Because prostate cancer generally progresses very slowly, treatment options range from radiation or removal of the prostate to watchful waiting, in which doctors take no significant action unless the diseased organ causes problems. Active surveillance—careful monitoring for signs that the disease is progressing—is a relatively recent approach that falls somewhere in between. It is usually recommended for men at low risk of developing symptoms from the disease. Artemis, which combines MR and ultrasound images to improve the detection and treatment of prostate cancer, is the key tool in the image-guided approach to active surveillance of the disease.
Artemis uses a multiparametric MRI—which also measures chemical concentrations and blood flow in tissue—to identify regions of the gland that may be cancerous. “The machine takes the MRI image and an ultrasound image and puts them together in a 3-D model,” says Preston Sprenkle, M.D., a urologist on Schulam’s team. The real-time ultrasound feature then “helps us guide where our needles go,” so biopsies aren’t as blind as they have been in the past.

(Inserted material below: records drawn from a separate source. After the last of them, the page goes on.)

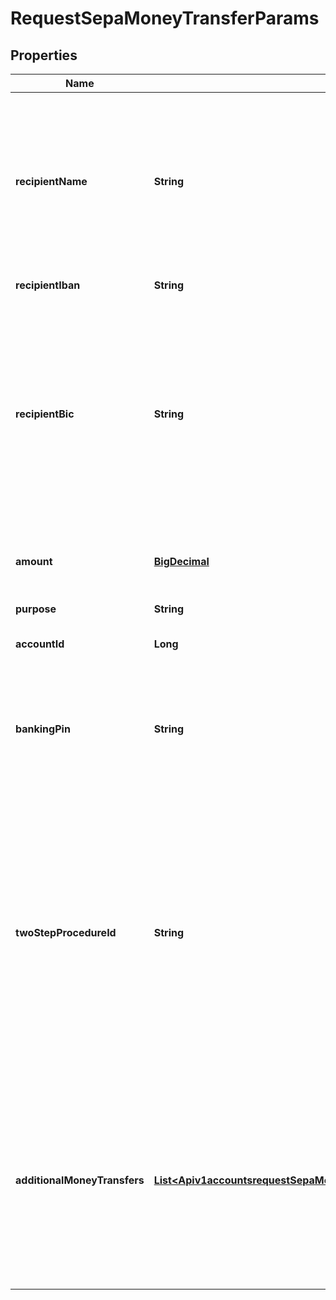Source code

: 
# RequestSepaMoneyTransferParams

## Properties
Name | Type | Description | Notes
------------ | ------------- | ------------- | -------------
**recipientName** | **String** | Name of the recipient. Note: Neither finAPI nor the involved bank servers are guaranteed to validate the recipient name. Even if the recipient name does not depict the actual registered account holder of the specified recipient account, the money transfer request might still be successful. | 
**recipientIban** | **String** | IBAN of the recipient&#39;s account | 
**recipientBic** | **String** | BIC of the recipient&#39;s account. Note: This field is optional if - and only if - the bank connection of the account that you want to transfer money from supports the IBAN-Only money transfer. You can find this out via GET /bankConnections/&lt;id&gt;. Also note that when a BIC is given, then this BIC will be used for the money transfer request independent of whether it is required or not. |  [optional]
**amount** | [**BigDecimal**](BigDecimal.md) | The amount to transfer. Must be a positive decimal number with at most two decimal places (e.g. 99.90) | 
**purpose** | **String** | The purpose of the transfer transaction |  [optional]
**accountId** | **Long** | Identifier of the bank account that you want to transfer money from | 
**bankingPin** | **String** | Online banking PIN. If a PIN is stored in the account&#39;s bank connection, then this field may remain unset. If the field is set though then it will always be used (even if there is some other PIN stored in the bank connection). |  [optional]
**twoStepProcedureId** | **String** | The bank-given ID of the two-step-procedure that should be used for the money transfer. For a list of available two-step-procedures, see the corresponding bank connection (GET /bankConnections). If this field is not set, then the bank connection&#39;s default two-step procedure will be used. Note that in this case, when the bank connection has no default two-step procedure set, then the service will return an error (see response messages for details). |  [optional]
**additionalMoneyTransfers** | [**List&lt;Apiv1accountsrequestSepaMoneyTransferAdditionalMoneyTransfers&gt;**](Apiv1accountsrequestSepaMoneyTransferAdditionalMoneyTransfers.md) | In case that you want to submit not just a single money transfer, but instead do a collective money transfer, use this field to pass a list of additional money transfer orders. The service will then pass a collective money transfer request to the bank, including both the money transfer specified on the top-level, as well as all money transfers specified in this list. |  [optional]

The team can then determine how diseased the prostate is through what’s called a Gleason score—which predicts whether the cancer will grow and spread to other organs—and what action comes next. Men with a low Gleason score can prevent or postpone unnecessary radiation therapy or a prostatectomy, which can leave patients incontinent or impotent. “If you lose one or both of those, your quality of life is dramatically changed,” Sprenkle says.

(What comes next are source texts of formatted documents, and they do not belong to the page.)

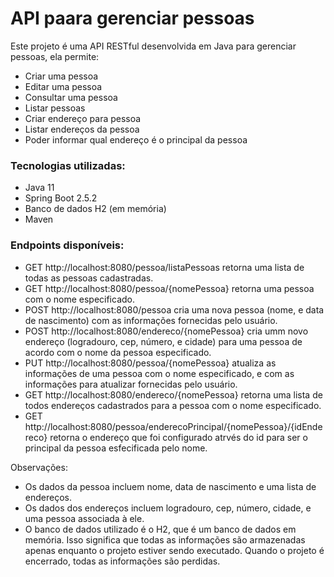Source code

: # API paara gerenciar pessoas

Este projeto é uma API RESTful desenvolvida em Java para gerenciar pessoas, ela permite:
-	Criar uma pessoa
-	Editar uma pessoa
-	Consultar uma pessoa
-	Listar pessoas
-	Criar endereço para pessoa
-	Listar endereços da pessoa
-	Poder informar qual endereço é o principal da pessoa  

### Tecnologias utilizadas:

- Java 11
- Spring Boot 2.5.2
- Banco de dados H2 (em memória)
- Maven

### Endpoints disponíveis:

- GET http://localhost:8080/pessoa/listaPessoas retorna uma lista de todas as pessoas cadastradas.
- GET http://localhost:8080/pessoa/{nomePessoa} retorna uma pessoa com o nome especificado.
- POST http://localhost:8080/pessoa cria uma nova pessoa (nome, e data de nascimento) com as informações fornecidas pelo usuário.
- POST http://localhost:8080/endereco/{nomePessoa} cria umm novo endereço (logradouro, cep, número, e cidade) para uma pessoa de acordo com o nome da pessoa especificado.
- PUT http://localhost:8080/pessoa/{nomePessoa} atualiza as informações de uma pessoa com o nome especificado, e com as informações para atualizar fornecidas pelo usuário.
- GET http://localhost:8080/endereco/{nomePessoa} retorna uma lista de todos endereços cadastrados para a pessoa com o nome especificado.
- GET http://localhost:8080/pessoa/enderecoPrincipal/{nomePessoa}/{idEndereco} retorna o endereço que foi configurado atrvés do id para ser o principal da pessoa esfecificada pelo nome.

Observações:

- Os dados da pessoa incluem nome, data de nascimento e uma lista de endereços.
- Os dados dos endereços incluem logradouro, cep, número, cidade, e uma pessoa associada à ele.
- O banco de dados utilizado é o H2, que é um banco de dados em memória. Isso significa que todas as informações são armazenadas apenas enquanto o projeto estiver sendo executado. Quando o projeto é encerrado, todas as informações são perdidas.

Artemis promotes active surveillance because it “records exactly where the biopsy was taken from,” Schulam says. When the team members examine the gland a second time, they have a superimposed image so “we can biopsy the exact same place as before. If something changes, you intervene such that you haven’t lost your window of opportunity to achieve cure.”
A revolution in every field
Advances in imaging, from X-rays to CT scans to fMRI, have taken a lot of the guesswork out of diagnosis and treatment. They have reduced inaccuracies in testing, spared patients anxiety from false positives, and improved outcomes. Spencer is happy with the progress he’s seen since his early days when neurosurgical imaging was in its infancy. “Imaging is important to everything we do every day,” he says. “It’s revolutionized every field. Our understanding of the brain—and our understanding of brain disease and the future of treating it—is just so tied to our imaging.”